Here’s an interesting BBC documentary called The Power of Nightmares, which traces the parallel rise of the neoconservatives in America and Al Qaeda in the Middle East. A few of the more notable claims in the film are:
* As everyone knows, in the run-up to the 2003 Iraq war, the neoconservatives set up their own team of analysts because they wouldn’t accept what the CIA was telling them, and their team produced the wildly inaccurate intelligence that was used to justify the war. It turns out they did the same thing back in the early ’80s. Back then, the CIA was saying that the Soviet military was falling apart, but the neocons refused to accept this, and believed instead a paranoid fantasy that the Soviets were secretly controlling all terrorist groups everywhere. Their evidence, drawn from a bestselling book, was dismissed by the CIA. What made the CIA so sure? Well, all the “information” in this book had originally been fabricated by the CIA themselves as part of an anti-Soviet propaganda campaign, and they had the case files to prove it. Even this wasn’t enough to dissuade the neocons, whose wacky ideas became the basis for Reagan’s foreign policy.
* Osama bin Laden was never able to rally any significant number of people to his cause of global jihad. Most of the fighters he associates with are nationalists interested in bringing about revolution in their home countries, but who are indifferent to any wider struggle. In a video that shows bin Laden ringed by a throng of masked fighters, he was forced to literally hire those guys as extras for the day of filming. The reason that actual Al Qaeda terrorists seem so scarce both in Afghanistan and among the populations of secret US prisons is that there just weren’t that many Al Qaeda fighters to begin with. In fact, the reason bin Laden decided to attack the US in the first place was as a desperate, last-ditch attempt to get attention, as his efforts to mobilize mass movements in Middle Eastern countries had been consistently ignored.
* Reports about terrorist “sleeper cells” operating in the US are wildly exaggerated. One group of kids was fingered by a con artist/convict in exchange for a reduced sentence. The only evidence against them was that they had filmed their trip to Disneyworld. The government argued that this tape was a cleverly disguised ploy in which the kids were casing potential targets, and that the hours of footage of them horsing around was an ingenious smokescreen. The charges were dropped. Apparently the best case the government has of a “sleeper cell” is a group of kids who did visit a terrorist training camp, but they seem to have quickly decided that this wasn’t for them and they came home again. The FBI kept them under surveillance for a year afterward, and found no evidence that they were planning to do anything. Finally one of the kids traveled abroad and emailed his friends that he was getting “married” and “wouldn’t be seeing them” for a while. The government interpreted this as a coded message that he was planning a suicide attack, but all indications are that actually he was just getting married and wouldn’t be seeing them for a while.
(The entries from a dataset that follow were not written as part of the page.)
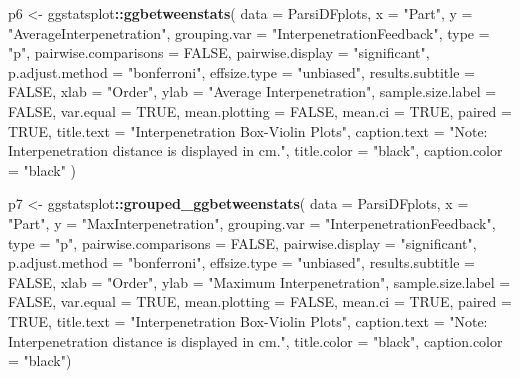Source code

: \documentclass[
]{article}
\newenvironment{Shaded}{\begin{snugshade}}{\end{snugshade}}
\newcommand{\DataTypeTok}[1]{\textcolor[rgb]{0.13,0.29,0.53}{#1}}
\newcommand{\KeywordTok}[1]{\textcolor[rgb]{0.13,0.29,0.53}{\textbf{#1}}}
\newcommand{\NormalTok}[1]{#1}
\newcommand{\OperatorTok}[1]{\textcolor[rgb]{0.81,0.36,0.00}{\textbf{#1}}}
\newcommand{\OtherTok}[1]{\textcolor[rgb]{0.56,0.35,0.01}{#1}}
\newcommand{\StringTok}[1]{\textcolor[rgb]{0.31,0.60,0.02}{#1}}
\begin{document}
\begin{Shaded}
\begin{Highlighting}[]
\NormalTok{p6 <-}\StringTok{ }\NormalTok{ggstatsplot}\OperatorTok{::}\KeywordTok{ggbetweenstats}\NormalTok{(}
  \DataTypeTok{data =}\NormalTok{ ParsiDFplots,}
  \DataTypeTok{x =} \StringTok{"Part"}\NormalTok{,}
  \DataTypeTok{y =} \StringTok{"AverageInterpenetration"}\NormalTok{,}
  \DataTypeTok{grouping.var =} \StringTok{"InterpenetrationFeedback"}\NormalTok{,}
  \DataTypeTok{type =} \StringTok{"p"}\NormalTok{,}
  \DataTypeTok{pairwise.comparisons =} \OtherTok{FALSE}\NormalTok{,}
  \DataTypeTok{pairwise.display =} \StringTok{"significant"}\NormalTok{,}
  \DataTypeTok{p.adjust.method =} \StringTok{"bonferroni"}\NormalTok{,}
  \DataTypeTok{effsize.type =} \StringTok{"unbiased"}\NormalTok{,}
  \DataTypeTok{results.subtitle =} \OtherTok{FALSE}\NormalTok{,}
  \DataTypeTok{xlab =} \StringTok{"Order"}\NormalTok{,}
  \DataTypeTok{ylab =} \StringTok{"Average Interpenetration"}\NormalTok{,}
  \DataTypeTok{sample.size.label =} \OtherTok{FALSE}\NormalTok{,}
  \DataTypeTok{var.equal =} \OtherTok{TRUE}\NormalTok{,}
  \DataTypeTok{mean.plotting =} \OtherTok{FALSE}\NormalTok{,}
  \DataTypeTok{mean.ci =} \OtherTok{TRUE}\NormalTok{,}
  \DataTypeTok{paired =} \OtherTok{TRUE}\NormalTok{,}
  \DataTypeTok{title.text =} \StringTok{"Interpenetration Box-Violin Plots"}\NormalTok{,}
  \DataTypeTok{caption.text =} \StringTok{"Note: Interpenetration distance is displayed in cm."}\NormalTok{,}
  \DataTypeTok{title.color =} \StringTok{"black"}\NormalTok{,}
  \DataTypeTok{caption.color =} \StringTok{"black"}
\NormalTok{) }

\NormalTok{p7 <-}\StringTok{ }\NormalTok{ggstatsplot}\OperatorTok{::}\KeywordTok{grouped_ggbetweenstats}\NormalTok{(}
  \DataTypeTok{data =}\NormalTok{ ParsiDFplots,}
  \DataTypeTok{x =} \StringTok{"Part"}\NormalTok{,}
  \DataTypeTok{y =} \StringTok{"MaxInterpenetration"}\NormalTok{,}
  \DataTypeTok{grouping.var =} \StringTok{"InterpenetrationFeedback"}\NormalTok{,}
  \DataTypeTok{type =} \StringTok{"p"}\NormalTok{,}
  \DataTypeTok{pairwise.comparisons =} \OtherTok{FALSE}\NormalTok{,}
  \DataTypeTok{pairwise.display =} \StringTok{"significant"}\NormalTok{,}
  \DataTypeTok{p.adjust.method =} \StringTok{"bonferroni"}\NormalTok{,}
  \DataTypeTok{effsize.type =} \StringTok{"unbiased"}\NormalTok{,}
  \DataTypeTok{results.subtitle =} \OtherTok{FALSE}\NormalTok{,}
  \DataTypeTok{xlab =} \StringTok{"Order"}\NormalTok{,}
  \DataTypeTok{ylab =} \StringTok{"Maximum Interpenetration"}\NormalTok{,}
  \DataTypeTok{sample.size.label =} \OtherTok{FALSE}\NormalTok{,}
  \DataTypeTok{var.equal =} \OtherTok{TRUE}\NormalTok{,}
  \DataTypeTok{mean.plotting =} \OtherTok{FALSE}\NormalTok{,}
  \DataTypeTok{mean.ci =} \OtherTok{TRUE}\NormalTok{,}
  \DataTypeTok{paired =} \OtherTok{TRUE}\NormalTok{,}
  \DataTypeTok{title.text =} \StringTok{"Interpenetration Box-Violin Plots"}\NormalTok{,}
  \DataTypeTok{caption.text =} \StringTok{"Note: Interpenetration distance is displayed in cm."}\NormalTok{,}
  \DataTypeTok{title.color =} \StringTok{"black"}\NormalTok{,}
  \DataTypeTok{caption.color =} \StringTok{"black"}\NormalTok{) }


\end{Highlighting}
\end{Shaded}
\end{document}
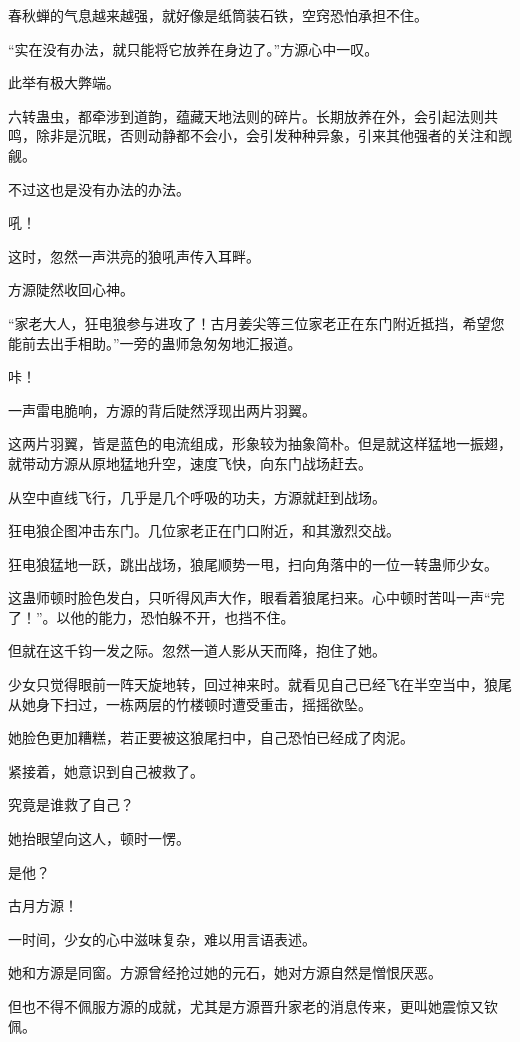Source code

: \begin{this_body}
春秋蝉的气息越来越强，就好像是纸筒装石铁，空窍恐怕承担不住。

“实在没有办法，就只能将它放养在身边了。”方源心中一叹。

此举有极大弊端。

六转蛊虫，都牵涉到道韵，蕴藏天地法则的碎片。长期放养在外，会引起法则共鸣，除非是沉眠，否则动静都不会小，会引发种种异象，引来其他强者的关注和觊觎。

不过这也是没有办法的办法。

吼！

这时，忽然一声洪亮的狼吼声传入耳畔。

方源陡然收回心神。

“家老大人，狂电狼参与进攻了！古月姜尖等三位家老正在东门附近抵挡，希望您能前去出手相助。”一旁的蛊师急匆匆地汇报道。

咔！

一声雷电脆响，方源的背后陡然浮现出两片羽翼。

这两片羽翼，皆是蓝色的电流组成，形象较为抽象简朴。但是就这样猛地一振翅，就带动方源从原地猛地升空，速度飞快，向东门战场赶去。

从空中直线飞行，几乎是几个呼吸的功夫，方源就赶到战场。

狂电狼企图冲击东门。几位家老正在门口附近，和其激烈交战。

狂电狼猛地一跃，跳出战场，狼尾顺势一甩，扫向角落中的一位一转蛊师少女。

这蛊师顿时脸色发白，只听得风声大作，眼看着狼尾扫来。心中顿时苦叫一声“完了！”。以他的能力，恐怕躲不开，也挡不住。

但就在这千钧一发之际。忽然一道人影从天而降，抱住了她。

少女只觉得眼前一阵天旋地转，回过神来时。就看见自己已经飞在半空当中，狼尾从她身下扫过，一栋两层的竹楼顿时遭受重击，摇摇欲坠。

她脸色更加糟糕，若正要被这狼尾扫中，自己恐怕已经成了肉泥。

紧接着，她意识到自己被救了。

究竟是谁救了自己？

她抬眼望向这人，顿时一愣。

是他？

古月方源！

一时间，少女的心中滋味复杂，难以用言语表述。

她和方源是同窗。方源曾经抢过她的元石，她对方源自然是憎恨厌恶。

但也不得不佩服方源的成就，尤其是方源晋升家老的消息传来，更叫她震惊又钦佩。


\end{this_body}
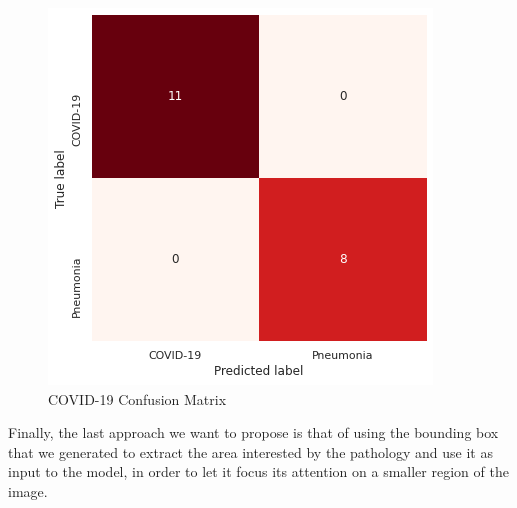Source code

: \vspace{5mm}

\begin{figure}[htbp!]
\centering
\includegraphics[scale=0.62]{Tesi/images/COVID CM.png}
\caption{COVID-19 Confusion Matrix}
\label{fig:figure_6.1}
\end{figure}

\newpage
\vspace{5mm}
Finally, the last approach we want to propose is that of using the bounding box that we generated to extract the area interested by the pathology and use it as input to the model, in order to let it focus its attention on a smaller region of the image.

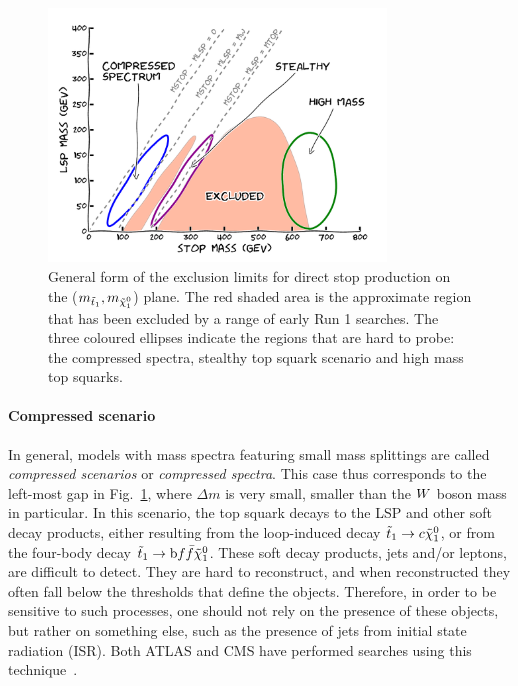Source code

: \begin{figure}[tpb]
  \centering
  \includegraphics[width=0.8\textwidth]{figures/razor_motivation/story_boost_motivation}
  \caption{General form of the exclusion limits for direct stop production on the
($m_{\tilde{t}_1},m_{\tilde{\chi}_1^0}$) plane. The red shaded area is the approximate region that has been
excluded by a range of early Run 1 searches. The three coloured ellipses indicate the regions that
are hard to probe: the compressed spectra, stealthy top squark scenario and high mass top squarks.
  \label{fig:boost_story_motivation}}
\end{figure}

\paragraph{Compressed scenario}
In general, models with mass spectra featuring small mass splittings are called \textit{compressed
scenarios} or \textit{compressed spectra}. This case thus corresponds to the left-most gap in
Fig.~\ref{fig:boost_story_motivation}, where $\Delta m$ is very small, smaller than the $W$ boson
mass in particular. 
In this scenario, the top squark decays to the LSP and other soft decay products, either resulting
from the loop-induced decay $\tilde{t}_1 \rightarrow c \tilde{\chi}_1^0$, or from the four-body decay $\tilde{t}_1
\rightarrow \mathrm{b} f \bar{f} \tilde{\chi}_1^0$. These soft decay products, jets and/or leptons, are difficult to
detect. They are hard to reconstruct, and when reconstructed they often fall below the \pt
thresholds that define the objects. 
Therefore, in order to be sensitive to such processes, one should not rely on the presence of
these objects, but rather on something else, such as the presence of jets from initial state
radiation (ISR). Both ATLAS and CMS have performed searches using this
technique~\cite{CMS-PAS-SUS-13-009,Aad:2014nra}. 

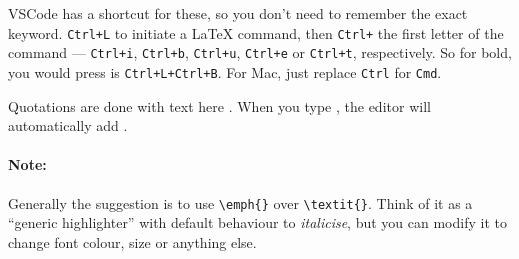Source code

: VSCode has a shortcut for these, so you don't need to remember the exact keyword. \verb|Ctrl+L| to initiate a LaTeX command, then \verb|Ctrl+| the first letter of the command --- \verb|Ctrl+i|, \verb|Ctrl+b|, \verb|Ctrl+u|, \verb|Ctrl+e| or \verb|Ctrl+t|, respectively.
So for bold, you would press is \verb|Ctrl+L+Ctrl+B|.
For Mac, just replace \verb|Ctrl| for \verb|Cmd|.

Quotations are done with \textasciigrave\textasciigrave text here \textquotesingle\textquotesingle.
When you type \textasciigrave, the editor will automatically add \textquotesingle.

\paragraph{Note:} Generally the suggestion is to use \verb|\emph{}| over \verb|\textit{}|.
Think of it as a ``generic highlighter'' with default behaviour to \emph{italicise}, but you can modify it to change font colour, size or anything else.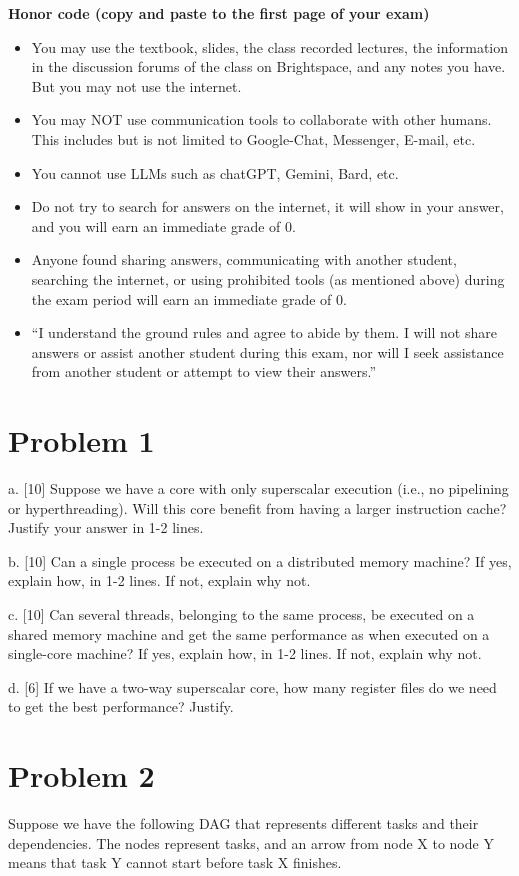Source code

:\documentclass{article}
\begin{document}
\hrulefill

\textbf{Honor code (copy and paste to the first page of your exam)}
\begin{itemize}
    \item You may use the textbook, slides, the class recorded lectures, the information in the discussion forums of the class on Brightspace, and any notes you have. But you may not use the internet.
    \item You may NOT use communication tools to collaborate with other humans. This includes but is not limited to Google-Chat, Messenger, E-mail, etc.
    \item You cannot use LLMs such as chatGPT, Gemini, Bard, etc.
    \item Do not try to search for answers on the internet, it will show in your answer, and you will earn an immediate grade of 0.
    \item Anyone found sharing answers, communicating with another student, searching the internet, or using prohibited tools (as mentioned above) during the exam period will earn an immediate grade of 0.
    \item “I understand the ground rules and agree to abide by them. I will not share answers or assist another student during this exam, nor will I seek assistance from another student or attempt to view their answers.”
\end{itemize}

\hrulefill

\section*{Problem 1}
a. [10]  Suppose we have a core with only superscalar execution (i.e., no pipelining or hyperthreading). Will this core benefit from having a larger instruction cache? Justify your answer in 1-2 lines.

b. [10] Can a single process be executed on a distributed memory machine? If yes, explain how, in 1-2 lines. If not, explain why not.

c. [10] Can several threads, belonging to the same process, be executed on a shared memory machine and get the same performance as when executed on a single-core machine? If yes, explain how, in 1-2 lines. If not, explain why not.

d. [6] If we have a two-way superscalar core, how many register files do we need to get the best performance? Justify.


\section*{Problem 2}
Suppose we have the following DAG that represents different tasks and their dependencies.  The nodes represent tasks, and an arrow from node X to node Y means that task Y cannot start before task X finishes.
\end{document}
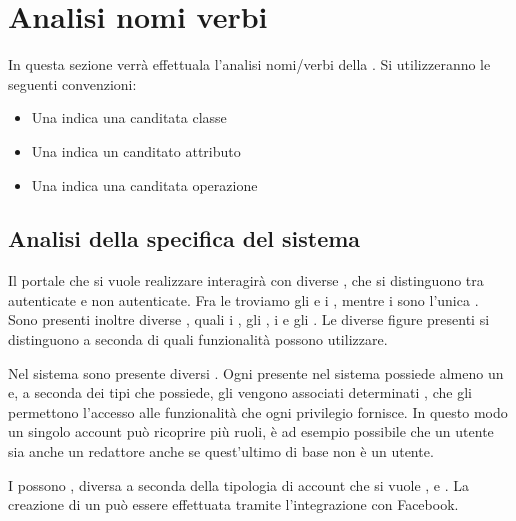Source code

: %


\section{Analisi nomi verbi} 
In questa sezione verrà effettuala l'analisi nomi/verbi della .
Si utilizzeranno le seguenti convenzioni:
\begin{itemize}
	\item Una  indica una canditata classe
	\item Una  indica un canditato attributo
	\item Una  indica una canditata operazione
\end{itemize}

\subsection{Analisi della specifica del sistema} 
Il portale che si vuole realizzare interagirà con diverse , che si distinguono tra autenticate e non autenticate. Fra le  troviamo gli  e i , mentre i  sono l'unica .
Sono presenti inoltre diverse , quali i , gli , i  e gli .
Le diverse figure presenti si distinguono a seconda di quali funzionalità possono utilizzare. 

\bigskip
\noindent

Nel sistema sono presente diversi .
Ogni  presente nel sistema possiede almeno un  e, a seconda dei tipi che possiede, gli vengono associati determinati , che gli permettono l'accesso alle funzionalità che ogni privilegio fornisce. In questo modo un singolo account può ricoprire più ruoli, è ad esempio possibile che un utente sia anche un redattore anche se quest'ultimo di base non è un utente.

I  possono , diversa a seconda della tipologia di account che si vuole , e . La creazione di un   può essere effettuata tramite l'integrazione con Facebook.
The government eventually charged them for visiting the training camp but not for any plot.
* After interrogating a captured Al Qaeda leader, the government issued warnings that terrorists were plotting to destroy landmarks all around Manhattan. It turns out that Al Qaeda had no such capability, and the guy was just trying to scare us. In fact, he had recently watched Godzilla (2000), and was just listing anything he could think of that had been destroyed in that movie.
* “Dirty bombs” are much less scary than they’re made out to be, as the radioactive material would be widely dispersed and would be cleaned up pretty quickly. Even in the (inconceivable) event that there was no cleanup whatsoever and those in the affected area stayed put for a full year afterward, it’s unlikely that anyone would die as a result. Wikipedia describes the health risks from a dirty bomb as comparable to regularly eating ice cream.